This function calculates several goodness of fit values to evaluate how good the observed values fit the empirical observations.

Usage

model.fit(y_obs, y_exp, plotVal = FALSE)

Arguments

y_obs

Observed values of the dependent variable \(y\)

y_exp

Expected values of the dependent variable \(y\) (model results)

plotVal

Logical argument that indicates if the function plots a graph comparing observed and expected values

Value

list:

resids_sq_sum

Sum of squared residuals

pseudorsq

Pseudo-R-squared

globerr

Global error

mape

Mean average percentage error

Details

This function computes several goodness of fit statistics to evaluate the results of non-linear fitting procedures for the Huff model (see the functions huff.attrac and huff.fit).
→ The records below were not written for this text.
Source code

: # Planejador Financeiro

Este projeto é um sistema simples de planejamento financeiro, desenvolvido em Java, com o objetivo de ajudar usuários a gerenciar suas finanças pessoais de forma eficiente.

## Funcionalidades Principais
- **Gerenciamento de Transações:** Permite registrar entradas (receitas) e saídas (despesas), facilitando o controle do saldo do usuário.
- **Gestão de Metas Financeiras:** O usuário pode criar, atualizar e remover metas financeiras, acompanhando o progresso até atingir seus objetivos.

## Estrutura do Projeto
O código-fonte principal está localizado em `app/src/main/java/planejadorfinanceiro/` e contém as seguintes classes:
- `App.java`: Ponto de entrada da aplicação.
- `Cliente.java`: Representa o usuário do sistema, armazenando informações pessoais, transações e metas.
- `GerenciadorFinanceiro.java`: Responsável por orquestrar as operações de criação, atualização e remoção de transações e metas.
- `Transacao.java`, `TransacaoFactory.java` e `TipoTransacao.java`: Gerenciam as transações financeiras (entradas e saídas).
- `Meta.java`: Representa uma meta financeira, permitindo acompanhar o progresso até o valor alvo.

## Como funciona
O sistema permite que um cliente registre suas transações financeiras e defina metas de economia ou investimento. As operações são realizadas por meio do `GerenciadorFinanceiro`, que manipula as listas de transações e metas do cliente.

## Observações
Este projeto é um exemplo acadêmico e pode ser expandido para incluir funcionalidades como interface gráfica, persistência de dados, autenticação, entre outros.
Besides the sum of squared residuals, the function also calculates a Pseudo-R-squared measure and the MAPE (mean average percentage error), both used by De Beule et al. (2014), and the global error used by Klein (1988).

References

De Beule, M./Van den Poel, D./Van de Weghe, N. (2014): “An extended Huff-model for robustly benchmarking and predicting retail network performance”. In: Applied Geography, 46, 1, p. 80-89.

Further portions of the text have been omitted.